On Sept. 4, 2011 I emailed editor-lady and informed her that, though I loved working with her, I no longer felt M&B was the best placement for my book. I withdrew my manuscript from HQN/M&B. That was a difficult decision. To tell a HQN editor thanks, but no…
Good news- Always deal in a professional manner with editors, no matter how you might feel. Separate yourself from the issue and be upfront and sincere. Why? Here’s part of her final email conversations to me that week a year ago:
I’ll also be sad to see the back of Viv and Conner – there was such a lovely bond between them! – but best of luck with your future writing.
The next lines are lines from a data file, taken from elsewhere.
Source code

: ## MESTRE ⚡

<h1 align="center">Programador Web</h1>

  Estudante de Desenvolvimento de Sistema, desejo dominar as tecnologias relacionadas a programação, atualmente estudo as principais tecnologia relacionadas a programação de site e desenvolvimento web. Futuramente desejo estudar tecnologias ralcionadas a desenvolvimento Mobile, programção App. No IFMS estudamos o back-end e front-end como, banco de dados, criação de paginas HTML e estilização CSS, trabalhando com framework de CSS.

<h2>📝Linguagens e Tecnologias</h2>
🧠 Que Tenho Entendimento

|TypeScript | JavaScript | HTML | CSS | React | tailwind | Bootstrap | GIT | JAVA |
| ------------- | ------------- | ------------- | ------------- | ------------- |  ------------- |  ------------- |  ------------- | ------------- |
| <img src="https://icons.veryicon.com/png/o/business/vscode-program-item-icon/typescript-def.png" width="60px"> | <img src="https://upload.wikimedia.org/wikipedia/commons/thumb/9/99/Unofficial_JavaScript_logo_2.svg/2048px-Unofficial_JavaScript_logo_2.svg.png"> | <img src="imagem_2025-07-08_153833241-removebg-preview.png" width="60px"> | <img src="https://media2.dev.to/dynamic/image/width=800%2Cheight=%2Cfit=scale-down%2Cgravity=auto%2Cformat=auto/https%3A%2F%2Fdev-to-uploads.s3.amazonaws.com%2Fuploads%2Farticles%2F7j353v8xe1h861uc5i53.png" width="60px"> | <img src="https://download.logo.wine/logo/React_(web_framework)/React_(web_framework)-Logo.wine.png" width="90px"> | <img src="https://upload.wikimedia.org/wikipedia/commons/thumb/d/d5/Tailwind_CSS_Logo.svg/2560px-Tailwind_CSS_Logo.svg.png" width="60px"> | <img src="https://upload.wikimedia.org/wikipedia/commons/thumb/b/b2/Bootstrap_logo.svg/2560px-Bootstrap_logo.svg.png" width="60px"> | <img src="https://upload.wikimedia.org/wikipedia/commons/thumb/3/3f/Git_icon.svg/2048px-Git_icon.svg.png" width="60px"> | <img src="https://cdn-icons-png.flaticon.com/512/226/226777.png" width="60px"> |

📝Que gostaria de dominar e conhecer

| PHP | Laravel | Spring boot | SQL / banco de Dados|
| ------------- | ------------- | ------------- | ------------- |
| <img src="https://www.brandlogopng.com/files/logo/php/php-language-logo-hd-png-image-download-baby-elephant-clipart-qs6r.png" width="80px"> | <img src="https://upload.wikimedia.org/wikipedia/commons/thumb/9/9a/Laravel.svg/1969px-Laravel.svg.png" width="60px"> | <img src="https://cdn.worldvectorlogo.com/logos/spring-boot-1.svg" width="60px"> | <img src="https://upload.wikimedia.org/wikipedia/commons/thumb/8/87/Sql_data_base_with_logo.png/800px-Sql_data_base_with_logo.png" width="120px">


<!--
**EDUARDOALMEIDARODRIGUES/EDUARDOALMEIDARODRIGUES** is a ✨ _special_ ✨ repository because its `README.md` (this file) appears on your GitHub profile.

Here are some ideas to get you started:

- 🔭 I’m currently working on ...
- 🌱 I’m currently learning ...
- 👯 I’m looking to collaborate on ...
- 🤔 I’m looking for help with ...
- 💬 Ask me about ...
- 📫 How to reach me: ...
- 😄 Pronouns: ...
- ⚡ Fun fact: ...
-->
As I do think you have a wonderfully fresh, sparky voice, if you decide you are interested in submitting to M&B again, then don’t hesitate to email me directly.
With best wishes
Be professional and good things come. When I pulled that book from her, I was certain I’d signed my fate with M&B. I mean- who does that?! I was as happy to get this last email as I was that very first chapter request. She also suggested which lines I might sub to when I informed her it wouldn’t be Medical again. J
Great news: In May, 2012 I sold that same book to Lyrical Press, Inc. My lovely editor and I are moving forward in the edits for a tentative March 2013 release. MY story. The one I wrote two years ago- as I wrote it. My editor and I had fun coming up with the new title, Risk Factors, and it suits, and I’m happy with everything about the process this time.
I gave it a shot with M&B, after careful consideration, and I allowed the story to take a path I wasn’t happy with in the end. My bad. But I also knew when to call it a day. It’s MY book. My baby. Mine. If I, or you, don’t stay strong in this business it can make for not so pleasant experiences. I learned my lesson and I’m happy it turned out the way it did. Will you be able to say the same for the sake of a coveted publishing experience? I hope so. But keep in mind that not every publisher and book may be suited for each other.
Thank you for letting me make your eyes bleed today with a longer than normal (for me) post. I hope my path helps someone else. Have a happy August, and thank you for visiting Authors By Moonlight! I hope you have time through the month to see what the other girls have planned to entertain you with.